Listed records:

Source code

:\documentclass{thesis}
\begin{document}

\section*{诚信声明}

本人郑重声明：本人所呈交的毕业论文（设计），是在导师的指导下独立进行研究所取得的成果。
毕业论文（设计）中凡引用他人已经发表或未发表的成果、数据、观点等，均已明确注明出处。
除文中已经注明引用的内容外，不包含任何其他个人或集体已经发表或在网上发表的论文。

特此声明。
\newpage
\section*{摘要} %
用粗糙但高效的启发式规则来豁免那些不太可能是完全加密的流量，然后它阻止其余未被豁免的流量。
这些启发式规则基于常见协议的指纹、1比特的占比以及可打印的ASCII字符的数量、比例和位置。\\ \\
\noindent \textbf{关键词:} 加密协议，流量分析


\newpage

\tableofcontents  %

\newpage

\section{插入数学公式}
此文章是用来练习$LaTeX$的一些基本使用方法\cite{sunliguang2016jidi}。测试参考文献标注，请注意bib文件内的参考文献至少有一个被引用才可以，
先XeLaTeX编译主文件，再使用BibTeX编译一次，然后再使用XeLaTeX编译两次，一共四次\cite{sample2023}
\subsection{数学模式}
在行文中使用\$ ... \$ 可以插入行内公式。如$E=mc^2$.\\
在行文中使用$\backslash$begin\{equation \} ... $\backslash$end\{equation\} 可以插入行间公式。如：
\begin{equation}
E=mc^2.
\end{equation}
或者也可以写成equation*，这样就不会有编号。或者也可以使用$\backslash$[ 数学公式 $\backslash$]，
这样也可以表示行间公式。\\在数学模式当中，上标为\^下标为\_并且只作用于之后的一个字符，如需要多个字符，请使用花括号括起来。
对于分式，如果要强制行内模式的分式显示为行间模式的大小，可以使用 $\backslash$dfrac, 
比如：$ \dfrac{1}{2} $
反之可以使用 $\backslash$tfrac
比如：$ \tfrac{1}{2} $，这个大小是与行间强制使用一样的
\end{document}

Work item: Return precisely the lines of the records, starting with the line that holds "这样也可以表示行间公式。\\" and ending with the last one.

Task response:
这样也可以表示行间公式。\\在数学模式当中，上标为\^下标为\_并且只作用于之后的一个字符，如需要多个字符，请使用花括号括起来。
对于分式，如果要强制行内模式的分式显示为行间模式的大小，可以使用 $\backslash$dfrac, 
比如：$ \dfrac{1}{2} $
反之可以使用 $\backslash$tfrac
比如：$ \tfrac{1}{2} $，这个大小是与行间强制使用一样的
\end{document}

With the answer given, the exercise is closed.